2018年10月9日火曜日

ベルベラーナ ドラゴン テンプラニージョ

インポーターのコメントによると、芳醇なフルーツのぶーけがあり、充実した果実味の「スペインワインらしいワイン」との事なんですが、はてさて・・・

確かに、香りは、華やかですし、味わいも、濃い目の果実感と適度な渋があって、バランス良好なんですが、ワインを飲みこんで、しばらくすると、口の中が、イガイガするくらいのタンニンが爆発するんです。

これ、不思議なワインですわ。

飲んですぐの段階だと、きっと仕入れていませんね。柔らかな印象だったのが豹変するかのような渋さです。

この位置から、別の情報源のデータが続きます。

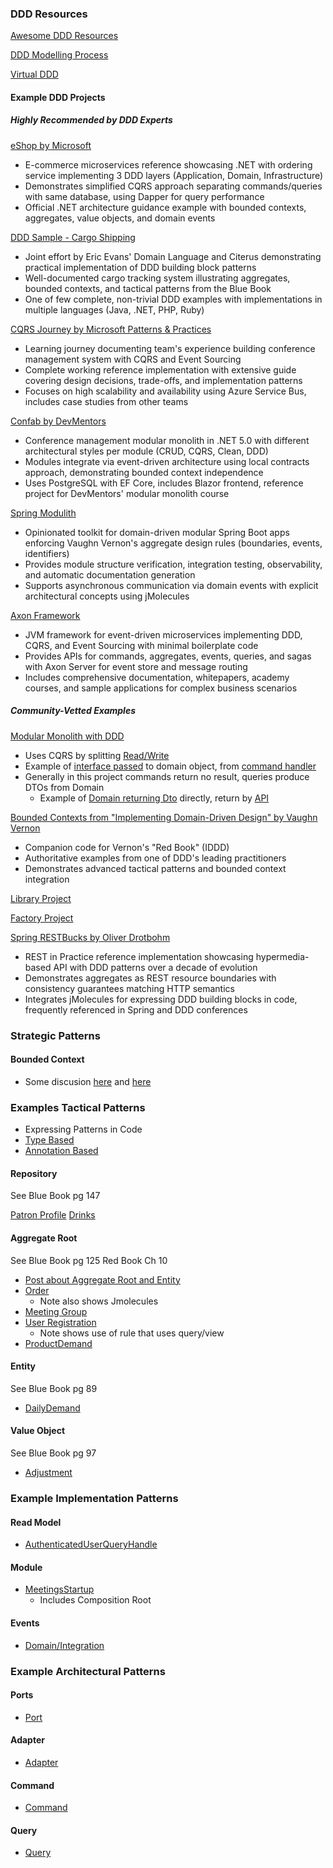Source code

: ### DDD Resources

[Awesome DDD Resources](https://github.com/kgrzybek/awesome-ddd)

[DDD Modelling Process](https://github.com/ddd-crew/ddd-starter-modelling-process)

[Virtual DDD]()

#### Example DDD Projects

##### Highly Recommended by DDD Experts

[eShop by Microsoft](https://github.com/dotnet/eShop)
- E-commerce microservices reference showcasing .NET with ordering service implementing 3 DDD layers (Application, Domain, Infrastructure)
- Demonstrates simplified CQRS approach separating commands/queries with same database, using Dapper for query performance
- Official .NET architecture guidance example with bounded contexts, aggregates, value objects, and domain events

[DDD Sample - Cargo Shipping](https://github.com/citerus/dddsample-core)
- Joint effort by Eric Evans' Domain Language and Citerus demonstrating practical implementation of DDD building block patterns
- Well-documented cargo tracking system illustrating aggregates, bounded contexts, and tactical patterns from the Blue Book
- One of few complete, non-trivial DDD examples with implementations in multiple languages (Java, .NET, PHP, Ruby)

[CQRS Journey by Microsoft Patterns & Practices](https://github.com/microsoftarchive/cqrs-journey)
- Learning journey documenting team's experience building conference management system with CQRS and Event Sourcing
- Complete working reference implementation with extensive guide covering design decisions, trade-offs, and implementation patterns
- Focuses on high scalability and availability using Azure Service Bus, includes case studies from other teams

[Confab by DevMentors](https://github.com/devmentors/Confab)
- Conference management modular monolith in .NET 5.0 with different architectural styles per module (CRUD, CQRS, Clean, DDD)
- Modules integrate via event-driven architecture using local contracts approach, demonstrating bounded context independence
- Uses PostgreSQL with EF Core, includes Blazor frontend, reference project for DevMentors' modular monolith course

[Spring Modulith](https://github.com/spring-projects/spring-modulith)
- Opinionated toolkit for domain-driven modular Spring Boot apps enforcing Vaughn Vernon's aggregate design rules (boundaries, events, identifiers)
- Provides module structure verification, integration testing, observability, and automatic documentation generation
- Supports asynchronous communication via domain events with explicit architectural concepts using jMolecules

[Axon Framework](https://github.com/AxonFramework/AxonFramework)
- JVM framework for event-driven microservices implementing DDD, CQRS, and Event Sourcing with minimal boilerplate code
- Provides APIs for commands, aggregates, events, queries, and sagas with Axon Server for event store and message routing
- Includes comprehensive documentation, whitepapers, academy courses, and sample applications for complex business scenarios

##### Community-Vetted Examples

[Modular Monolith with DDD](https://github.com/kgrzybek/modular-monolith-with-ddd)

- Uses CQRS by splitting [Read/Write](https://www.kamilgrzybek.com/design/simple-cqrs-implementation-with-raw-sql-and-ddd/)
- Example of [interface passed](https://github.com/kgrzybek/modular-monolith-with-ddd/blob/master/src/Modules/UserAccess/Domain/UserRegistrations/UserRegistration.cs) to domain object, from [command handler](https://github.com/kgrzybek/modular-monolith-with-ddd/blob/master/src/Modules/UserAccess/Application/UserRegistrations/RegisterNewUser/RegisterNewUserCommandHandler.cs)
- Generally in this project commands return no result, queries produce DTOs from Domain
  - Example of [Domain returning Dto](https://github.com/kgrzybek/modular-monolith-with-ddd/blob/master/src/Modules/UserAccess/Application/Users/GetAuthenticatedUser/GetAuthenticatedUserQueryHandler.cs) directly, return by [API](https://github.com/kgrzybek/modular-monolith-with-ddd/blob/master/src/API/CompanyName.MyMeetings.API/Modules/UserAccess/AuthenticatedUserController.cs)

[Bounded Contexts from "Implementing Domain-Driven Design" by Vaughn Vernon](https://github.com/VaughnVernon/IDDD_Samples)
- Companion code for Vernon's "Red Book" (IDDD)
- Authoritative examples from one of DDD's leading practitioners
- Demonstrates advanced tactical patterns and bounded context integration

[Library Project](https://github.com/ddd-by-examples/library)

[Factory Project](https://github.com/ddd-by-examples/factory)

[Spring RESTBucks by Oliver Drotbohm](https://github.com/odrotbohm/spring-restbucks)
- REST in Practice reference implementation showcasing hypermedia-based API with DDD patterns over a decade of evolution
- Demonstrates aggregates as REST resource boundaries with consistency guarantees matching HTTP semantics
- Integrates jMolecules for expressing DDD building blocks in code, frequently referenced in Spring and DDD conferences

### Strategic Patterns

#### Bounded Context

- Some discusion [here](https://github.com/ddd-by-examples/library/blob/master/docs/big-picture.md) and [here](https://github.com/kgrzybek/modular-monolith-with-ddd#31-high-level-view)

### Examples Tactical Patterns

- Expressing Patterns in Code
 - [Type Based](https://github.com/xmolecules/jmolecules#using-the-type-based-model)
 - [Annotation Based](https://github.com/xmolecules/jmolecules#using-the-annotation-based-model)

#### Repository

See Blue Book pg 147

[Patron Profile](https://github.com/ddd-by-examples/library/blob/master/src/main/java/io/pillopl/library/lending/patronprofile/infrastructure/PatronProfileReadModel.java)
[Drinks](https://github.com/odrotbohm/spring-restbucks/blob/main/server/src/main/java/org/springsource/restbucks/drinks/Drinks.java)

#### Aggregate Root

See Blue Book pg 125
Red Book Ch 10

- [Post about Aggregate Root and Entity](http://scabl.blogspot.com/2015/03/aeddd-5.html)
- [Order](https://github.com/odrotbohm/spring-restbucks/blob/main/server/src/main/java/org/springsource/restbucks/order/Order.java)
  - Note also shows Jmolecules
- [Meeting Group](https://github.com/kgrzybek/modular-monolith-with-ddd/blob/master/src/Modules/Meetings/Domain/MeetingGroups/MeetingGroup.cs)
- [User Registration](https://github.com/kgrzybek/modular-monolith-with-ddd/blob/master/src/Modules/UserAccess/Domain/UserRegistrations/UserRegistration.cs)
  - Note shows use of rule that uses query/view 
- [ProductDemand](https://github.com/ddd-by-examples/factory/blob/master/demand-forecasting-model/src/main/java/io/dddbyexamples/factory/demand/forecasting/ProductDemand.java)

#### Entity

See Blue Book pg 89

- [DailyDemand](https://github.com/ddd-by-examples/factory/blob/master/demand-forecasting-model/src/main/java/io/dddbyexamples/factory/demand/forecasting/DailyDemand.java)

#### Value Object

See Blue Book pg 97

- [Adjustment](https://github.com/ddd-by-examples/factory/blob/master/demand-forecasting-model/src/main/java/io/dddbyexamples/factory/demand/forecasting/Adjustment.java)

### Example Implementation Patterns

#### Read Model

- [AuthenticatedUserQueryHandle](https://github.com/kgrzybek/modular-monolith-with-ddd/blob/master/src/Modules/UserAccess/Application/Users/GetAuthenticatedUser/GetAuthenticatedUserQueryHandler.cs)

#### Module
- [MeetingsStartup](https://github.com/kgrzybek/modular-monolith-with-ddd/blob/master/src/Modules/Meetings/Infrastructure/Configuration/MeetingsStartup.cs)
  - Includes Composition Root

#### Events
- [Domain/Integration](https://codeopinion.com/should-you-publish-domain-events-or-integration-events/)

### Example Architectural Patterns

#### Ports
- [Port](https://github.com/ddd-by-examples/factory/blob/master/demand-forecasting-model/src/main/java/io/dddbyexamples/factory/demand/forecasting/ProductDemandRepository.java)

#### Adapter
- [Adapter](https://github.com/ddd-by-examples/factory/blob/master/demand-forecasting-adapters/src/main/java/io/dddbyexamples/factory/demand/forecasting/ProductDemandORMRepository.java)

#### Command

- [Command](https://github.com/kgrzybek/modular-monolith-with-ddd/blob/master/src/API/CompanyName.MyMeetings.API/Modules/Meetings/MeetingGroups/MeetingGroupsController.cs)

#### Query

- [Query](https://github.com/kgrzybek/modular-monolith-with-ddd/blob/master/src/API/CompanyName.MyMeetings.API/Modules/Meetings/MeetingGroups/MeetingGroupsController.cs)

歯がキュッキュ言う渋さ←伝わっていることを望みます。

でもでも、そう負い味わいを求めておられるお客様も一定数おられるわけで。

苦渋ワインがお好きな方は、ちょっと試してみられるのも一興かとおもいます。

テヌータ ロセッティ トスカーナ ビアンコ

トスカーナの赤ワインが果実味推しになった流れで、試飲会で横に並んでる白ワインも試飲してみましたら、グラスを二度見するくらいの爽やかさで、即仕入れ決定です^^

香りは、新鮮なグレープフルーツそのもので、味わいも香りの印象通りの柑橘系の爽やかな酸味を感じます。

口の中で温度が上がりだすと、パイナップルやマンゴーを思わせるじわっとした甘みも感じられて、味わいが分厚くなってきます。

冷たいと、キリッとした酸味で、そこから温度が上がるのに呼応して味わいが分厚くなるちょっとリッチなワインです。



アンティコ コッレ キャンティ・コッリセネージ 750ml

キャンティって、フルーティで中程度の濃度の、あんまり使いたくない表現なんですが、飲みやすいワインですよ、と説明するのが一番伝わるんじゃないかなぁ、とおもいます。

このワインも、見事にミディアムボディで、見事にシンドイ酸や苦味もなく、スルスルと飲めてしまいます。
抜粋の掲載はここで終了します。